There is a distinct difference.
Crappy drafts, you see, aren’t intended to be crappy. They turn out that way through no will of your own. You’re trying to write well. You are trying, in fact, to write spectacular prose and witty little vignettes. But what you are getting is crap. And Ms. Lamott says that’s okay, just let it happen.
I say nay. I say embrace the crap.
Sit down to write a draft that is intentionally nothing like what you want the finished version to be. For me, this usually involves being a sarcastic minx. If I am asked to write a couple pages of web copy, here’s what my intentionally bad first draft looks like:
“Home page – Man, we’re awesome. So awesomely awesome. Look how awesome we are. We produce services and good stuff and we’re nice to our customers, too. Go team. Man, our awesomeness just gave me a hernia when I tried to lift it. That’s how much awesome we have.”

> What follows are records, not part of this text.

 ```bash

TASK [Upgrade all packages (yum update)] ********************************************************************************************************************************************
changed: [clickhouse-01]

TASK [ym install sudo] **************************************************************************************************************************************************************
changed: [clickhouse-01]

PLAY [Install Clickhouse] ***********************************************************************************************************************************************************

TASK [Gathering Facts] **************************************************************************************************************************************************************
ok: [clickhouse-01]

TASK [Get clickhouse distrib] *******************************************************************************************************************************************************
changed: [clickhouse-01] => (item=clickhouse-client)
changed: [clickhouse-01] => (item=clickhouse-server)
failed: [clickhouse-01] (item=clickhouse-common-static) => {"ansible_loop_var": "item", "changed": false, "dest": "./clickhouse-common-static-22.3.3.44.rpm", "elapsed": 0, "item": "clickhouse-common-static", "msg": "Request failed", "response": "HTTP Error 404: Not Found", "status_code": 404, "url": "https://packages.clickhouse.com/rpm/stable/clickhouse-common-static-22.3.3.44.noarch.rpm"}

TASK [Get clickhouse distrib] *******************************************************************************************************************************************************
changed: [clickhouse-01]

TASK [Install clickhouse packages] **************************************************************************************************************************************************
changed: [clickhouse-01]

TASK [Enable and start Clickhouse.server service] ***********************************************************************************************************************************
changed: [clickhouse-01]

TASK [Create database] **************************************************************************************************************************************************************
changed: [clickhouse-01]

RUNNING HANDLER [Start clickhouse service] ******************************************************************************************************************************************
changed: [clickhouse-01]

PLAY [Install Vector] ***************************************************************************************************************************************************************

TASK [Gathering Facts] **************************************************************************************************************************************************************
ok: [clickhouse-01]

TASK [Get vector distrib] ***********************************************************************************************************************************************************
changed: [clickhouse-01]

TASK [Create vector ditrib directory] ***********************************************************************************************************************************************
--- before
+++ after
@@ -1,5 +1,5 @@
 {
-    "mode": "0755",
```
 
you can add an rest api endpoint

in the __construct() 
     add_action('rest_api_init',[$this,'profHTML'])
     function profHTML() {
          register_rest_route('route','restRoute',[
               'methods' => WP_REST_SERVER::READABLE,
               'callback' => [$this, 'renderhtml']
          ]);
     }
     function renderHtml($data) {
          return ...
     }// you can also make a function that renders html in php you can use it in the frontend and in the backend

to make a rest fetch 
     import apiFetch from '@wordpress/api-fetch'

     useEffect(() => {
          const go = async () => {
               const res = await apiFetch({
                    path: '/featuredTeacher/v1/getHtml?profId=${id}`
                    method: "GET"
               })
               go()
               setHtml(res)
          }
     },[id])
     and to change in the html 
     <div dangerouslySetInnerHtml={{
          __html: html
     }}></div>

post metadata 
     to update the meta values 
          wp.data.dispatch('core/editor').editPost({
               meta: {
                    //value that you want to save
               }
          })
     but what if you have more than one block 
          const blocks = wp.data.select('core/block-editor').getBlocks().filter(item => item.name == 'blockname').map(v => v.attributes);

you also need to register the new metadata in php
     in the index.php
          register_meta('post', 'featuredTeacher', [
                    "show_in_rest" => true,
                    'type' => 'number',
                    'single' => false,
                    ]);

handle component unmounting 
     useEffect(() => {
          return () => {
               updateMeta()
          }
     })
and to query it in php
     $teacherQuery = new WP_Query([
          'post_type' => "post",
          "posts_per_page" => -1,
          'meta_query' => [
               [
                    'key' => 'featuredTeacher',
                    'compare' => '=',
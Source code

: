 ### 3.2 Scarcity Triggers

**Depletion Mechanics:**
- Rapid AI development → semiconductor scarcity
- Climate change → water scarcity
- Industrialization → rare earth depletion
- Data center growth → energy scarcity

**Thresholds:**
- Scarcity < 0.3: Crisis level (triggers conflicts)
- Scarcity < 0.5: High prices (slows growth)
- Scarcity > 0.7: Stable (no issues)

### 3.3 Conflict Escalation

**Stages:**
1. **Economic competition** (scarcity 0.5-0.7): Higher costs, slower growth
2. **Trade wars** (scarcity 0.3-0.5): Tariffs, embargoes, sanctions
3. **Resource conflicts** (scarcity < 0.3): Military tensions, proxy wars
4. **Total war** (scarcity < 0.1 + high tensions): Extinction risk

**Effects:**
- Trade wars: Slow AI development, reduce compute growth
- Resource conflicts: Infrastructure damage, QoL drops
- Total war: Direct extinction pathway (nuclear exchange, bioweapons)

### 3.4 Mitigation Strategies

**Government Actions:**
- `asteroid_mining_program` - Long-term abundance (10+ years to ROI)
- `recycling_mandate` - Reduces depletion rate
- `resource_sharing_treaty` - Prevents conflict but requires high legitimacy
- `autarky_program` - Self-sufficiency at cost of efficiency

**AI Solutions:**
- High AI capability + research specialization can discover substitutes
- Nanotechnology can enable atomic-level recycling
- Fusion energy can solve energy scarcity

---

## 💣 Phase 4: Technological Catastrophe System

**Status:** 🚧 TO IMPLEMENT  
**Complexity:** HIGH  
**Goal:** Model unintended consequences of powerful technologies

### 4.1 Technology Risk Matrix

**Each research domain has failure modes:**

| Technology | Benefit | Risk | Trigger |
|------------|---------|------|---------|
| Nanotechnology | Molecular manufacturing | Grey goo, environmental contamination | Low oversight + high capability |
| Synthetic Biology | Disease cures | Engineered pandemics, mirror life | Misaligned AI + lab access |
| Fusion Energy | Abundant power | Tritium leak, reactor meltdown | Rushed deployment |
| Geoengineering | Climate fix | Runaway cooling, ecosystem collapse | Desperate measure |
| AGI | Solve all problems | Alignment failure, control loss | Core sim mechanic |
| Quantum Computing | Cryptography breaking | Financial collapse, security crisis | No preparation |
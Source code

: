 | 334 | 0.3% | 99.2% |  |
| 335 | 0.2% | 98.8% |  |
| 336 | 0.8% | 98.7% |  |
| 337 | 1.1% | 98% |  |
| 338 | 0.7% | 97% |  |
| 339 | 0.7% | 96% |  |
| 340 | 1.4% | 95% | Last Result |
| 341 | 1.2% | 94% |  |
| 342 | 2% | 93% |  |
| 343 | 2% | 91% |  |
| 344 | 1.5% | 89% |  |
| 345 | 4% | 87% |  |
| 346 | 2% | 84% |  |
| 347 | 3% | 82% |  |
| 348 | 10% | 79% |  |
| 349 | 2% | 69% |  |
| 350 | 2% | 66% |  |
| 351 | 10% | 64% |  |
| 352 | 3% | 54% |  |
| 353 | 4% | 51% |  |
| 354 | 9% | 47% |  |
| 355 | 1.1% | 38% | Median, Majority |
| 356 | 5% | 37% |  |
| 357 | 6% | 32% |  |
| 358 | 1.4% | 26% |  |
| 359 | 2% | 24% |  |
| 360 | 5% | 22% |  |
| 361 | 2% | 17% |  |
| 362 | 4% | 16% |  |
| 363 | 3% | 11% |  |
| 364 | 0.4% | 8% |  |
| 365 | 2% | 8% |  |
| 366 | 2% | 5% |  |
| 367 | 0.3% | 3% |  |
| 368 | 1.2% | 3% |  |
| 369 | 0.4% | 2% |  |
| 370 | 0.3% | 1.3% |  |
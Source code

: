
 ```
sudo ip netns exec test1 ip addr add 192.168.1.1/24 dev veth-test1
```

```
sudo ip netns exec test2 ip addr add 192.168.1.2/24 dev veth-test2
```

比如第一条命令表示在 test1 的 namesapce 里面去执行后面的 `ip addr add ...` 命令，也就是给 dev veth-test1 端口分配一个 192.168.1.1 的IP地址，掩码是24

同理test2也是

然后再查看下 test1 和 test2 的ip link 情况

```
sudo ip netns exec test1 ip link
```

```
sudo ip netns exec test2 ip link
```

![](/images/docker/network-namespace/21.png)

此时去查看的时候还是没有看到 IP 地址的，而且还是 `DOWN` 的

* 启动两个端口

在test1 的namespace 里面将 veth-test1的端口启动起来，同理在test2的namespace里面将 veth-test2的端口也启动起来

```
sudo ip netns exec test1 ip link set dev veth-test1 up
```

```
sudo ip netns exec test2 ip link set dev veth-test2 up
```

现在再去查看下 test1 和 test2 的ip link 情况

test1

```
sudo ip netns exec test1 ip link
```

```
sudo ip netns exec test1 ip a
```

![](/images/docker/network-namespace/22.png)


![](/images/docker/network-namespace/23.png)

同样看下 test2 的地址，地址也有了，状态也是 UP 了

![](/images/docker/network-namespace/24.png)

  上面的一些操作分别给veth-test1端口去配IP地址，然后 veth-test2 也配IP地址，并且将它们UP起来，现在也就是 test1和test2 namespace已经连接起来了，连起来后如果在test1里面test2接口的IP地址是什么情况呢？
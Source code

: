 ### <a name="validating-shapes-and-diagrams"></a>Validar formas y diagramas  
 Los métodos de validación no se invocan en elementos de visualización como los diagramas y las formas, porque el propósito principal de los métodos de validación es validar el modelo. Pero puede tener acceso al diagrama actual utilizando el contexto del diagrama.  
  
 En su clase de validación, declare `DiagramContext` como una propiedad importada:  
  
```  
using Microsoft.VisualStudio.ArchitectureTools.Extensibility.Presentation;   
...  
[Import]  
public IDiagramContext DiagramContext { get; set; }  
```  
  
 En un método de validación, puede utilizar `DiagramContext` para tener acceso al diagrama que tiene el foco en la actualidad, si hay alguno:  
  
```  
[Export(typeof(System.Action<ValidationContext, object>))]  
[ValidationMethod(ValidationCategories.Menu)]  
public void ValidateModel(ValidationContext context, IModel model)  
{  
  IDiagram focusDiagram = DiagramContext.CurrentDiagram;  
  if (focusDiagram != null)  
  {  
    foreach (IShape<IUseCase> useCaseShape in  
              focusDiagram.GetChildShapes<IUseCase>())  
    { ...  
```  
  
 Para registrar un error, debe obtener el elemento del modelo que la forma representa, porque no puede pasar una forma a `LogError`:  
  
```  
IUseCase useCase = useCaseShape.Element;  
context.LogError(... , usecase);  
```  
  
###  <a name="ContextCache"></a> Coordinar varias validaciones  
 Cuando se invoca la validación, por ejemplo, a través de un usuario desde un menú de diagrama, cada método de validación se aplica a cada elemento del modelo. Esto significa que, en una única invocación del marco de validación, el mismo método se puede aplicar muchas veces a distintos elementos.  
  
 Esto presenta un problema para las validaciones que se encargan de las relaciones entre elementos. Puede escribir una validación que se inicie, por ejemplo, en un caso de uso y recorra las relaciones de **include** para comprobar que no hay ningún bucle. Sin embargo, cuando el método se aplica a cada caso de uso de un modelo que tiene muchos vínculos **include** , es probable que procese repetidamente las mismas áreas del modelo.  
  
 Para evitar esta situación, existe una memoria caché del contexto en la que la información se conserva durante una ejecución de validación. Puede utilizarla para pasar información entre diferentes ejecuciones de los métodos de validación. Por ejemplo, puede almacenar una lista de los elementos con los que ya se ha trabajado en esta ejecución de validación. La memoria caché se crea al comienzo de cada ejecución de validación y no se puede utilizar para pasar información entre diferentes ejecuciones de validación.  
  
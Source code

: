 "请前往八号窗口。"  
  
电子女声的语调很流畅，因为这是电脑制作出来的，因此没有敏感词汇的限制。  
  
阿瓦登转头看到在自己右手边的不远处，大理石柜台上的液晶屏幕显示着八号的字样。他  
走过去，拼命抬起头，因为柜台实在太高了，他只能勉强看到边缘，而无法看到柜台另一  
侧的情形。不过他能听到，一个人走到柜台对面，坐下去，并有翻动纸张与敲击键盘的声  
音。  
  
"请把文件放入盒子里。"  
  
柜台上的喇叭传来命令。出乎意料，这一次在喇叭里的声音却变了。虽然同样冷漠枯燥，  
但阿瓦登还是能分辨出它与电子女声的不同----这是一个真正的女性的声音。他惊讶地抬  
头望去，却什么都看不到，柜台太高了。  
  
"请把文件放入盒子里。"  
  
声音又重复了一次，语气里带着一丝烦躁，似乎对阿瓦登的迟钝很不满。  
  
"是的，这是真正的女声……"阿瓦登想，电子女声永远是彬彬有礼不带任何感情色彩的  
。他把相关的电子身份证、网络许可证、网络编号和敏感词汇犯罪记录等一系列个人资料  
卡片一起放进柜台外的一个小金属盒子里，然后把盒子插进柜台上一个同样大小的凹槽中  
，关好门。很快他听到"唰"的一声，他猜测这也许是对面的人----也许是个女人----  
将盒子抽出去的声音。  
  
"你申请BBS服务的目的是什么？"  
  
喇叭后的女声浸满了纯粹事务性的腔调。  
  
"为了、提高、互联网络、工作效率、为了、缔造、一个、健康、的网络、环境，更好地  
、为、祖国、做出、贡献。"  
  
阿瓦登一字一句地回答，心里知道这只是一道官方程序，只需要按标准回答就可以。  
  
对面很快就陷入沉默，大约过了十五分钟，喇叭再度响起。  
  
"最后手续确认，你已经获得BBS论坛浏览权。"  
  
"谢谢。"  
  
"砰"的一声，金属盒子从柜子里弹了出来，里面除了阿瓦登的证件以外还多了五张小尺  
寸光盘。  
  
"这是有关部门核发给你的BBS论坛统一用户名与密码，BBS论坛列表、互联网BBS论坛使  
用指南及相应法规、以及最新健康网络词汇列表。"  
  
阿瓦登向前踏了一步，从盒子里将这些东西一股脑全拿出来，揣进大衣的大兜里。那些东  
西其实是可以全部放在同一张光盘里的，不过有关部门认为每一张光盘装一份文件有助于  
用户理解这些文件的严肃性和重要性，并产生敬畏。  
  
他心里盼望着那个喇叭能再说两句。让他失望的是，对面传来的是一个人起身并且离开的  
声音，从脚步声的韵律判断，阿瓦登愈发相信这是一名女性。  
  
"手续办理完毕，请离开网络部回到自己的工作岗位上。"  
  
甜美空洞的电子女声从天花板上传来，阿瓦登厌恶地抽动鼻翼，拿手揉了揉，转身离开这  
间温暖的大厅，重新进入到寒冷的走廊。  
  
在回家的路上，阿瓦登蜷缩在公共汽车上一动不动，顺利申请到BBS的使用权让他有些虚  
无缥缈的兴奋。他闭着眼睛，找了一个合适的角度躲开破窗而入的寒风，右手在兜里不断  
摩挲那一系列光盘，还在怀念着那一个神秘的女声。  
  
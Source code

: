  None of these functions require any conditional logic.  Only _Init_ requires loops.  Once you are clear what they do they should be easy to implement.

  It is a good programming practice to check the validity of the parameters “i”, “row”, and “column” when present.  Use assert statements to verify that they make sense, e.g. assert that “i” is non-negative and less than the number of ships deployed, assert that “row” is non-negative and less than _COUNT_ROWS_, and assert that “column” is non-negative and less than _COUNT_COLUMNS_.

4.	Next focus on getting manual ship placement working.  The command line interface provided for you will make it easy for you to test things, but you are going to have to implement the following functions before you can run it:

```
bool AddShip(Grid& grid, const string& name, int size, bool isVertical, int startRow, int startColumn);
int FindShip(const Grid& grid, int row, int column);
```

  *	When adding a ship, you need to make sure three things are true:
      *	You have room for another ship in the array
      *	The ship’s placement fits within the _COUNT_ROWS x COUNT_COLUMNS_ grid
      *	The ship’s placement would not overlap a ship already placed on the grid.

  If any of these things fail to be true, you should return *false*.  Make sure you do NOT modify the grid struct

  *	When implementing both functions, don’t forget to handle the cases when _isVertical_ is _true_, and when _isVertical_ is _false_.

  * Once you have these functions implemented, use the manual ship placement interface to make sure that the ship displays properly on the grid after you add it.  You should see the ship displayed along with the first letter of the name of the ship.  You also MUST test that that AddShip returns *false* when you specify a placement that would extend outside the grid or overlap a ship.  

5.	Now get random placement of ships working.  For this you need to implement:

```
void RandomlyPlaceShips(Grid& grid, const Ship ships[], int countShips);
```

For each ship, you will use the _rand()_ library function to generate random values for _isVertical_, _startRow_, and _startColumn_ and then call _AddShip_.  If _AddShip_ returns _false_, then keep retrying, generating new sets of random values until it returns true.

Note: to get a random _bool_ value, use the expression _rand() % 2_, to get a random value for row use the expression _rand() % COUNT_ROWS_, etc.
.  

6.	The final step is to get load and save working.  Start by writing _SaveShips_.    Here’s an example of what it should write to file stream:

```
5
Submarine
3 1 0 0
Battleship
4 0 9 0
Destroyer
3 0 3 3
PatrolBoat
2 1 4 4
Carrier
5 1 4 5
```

Now, that’s nowhere near what the final draft will look like. But when I write an intentionally bad first draft, with all the sarcasm and such, occasionally my brain will try to trip me up. It says, “Ho-ho! You’re trying to write a bad draft, are you?! Well, we’ll see about that!”
Then my brain starts to give me some pretty good sentences. It thinks it is tripping me up. I just write the sentences down as though I didn’t notice there were good sentences cluttering up my bad draft.
In about fifteen minutes, though, the joke’s on my brain. I now have good sentences scattered throughout my draft. These are the foundation for my actual “first” draft. The one I send to the clients. Because there was never a crappy first draft. We don’t do crappy first drafts here. Nuh-uh.
We do intentionally bad ones.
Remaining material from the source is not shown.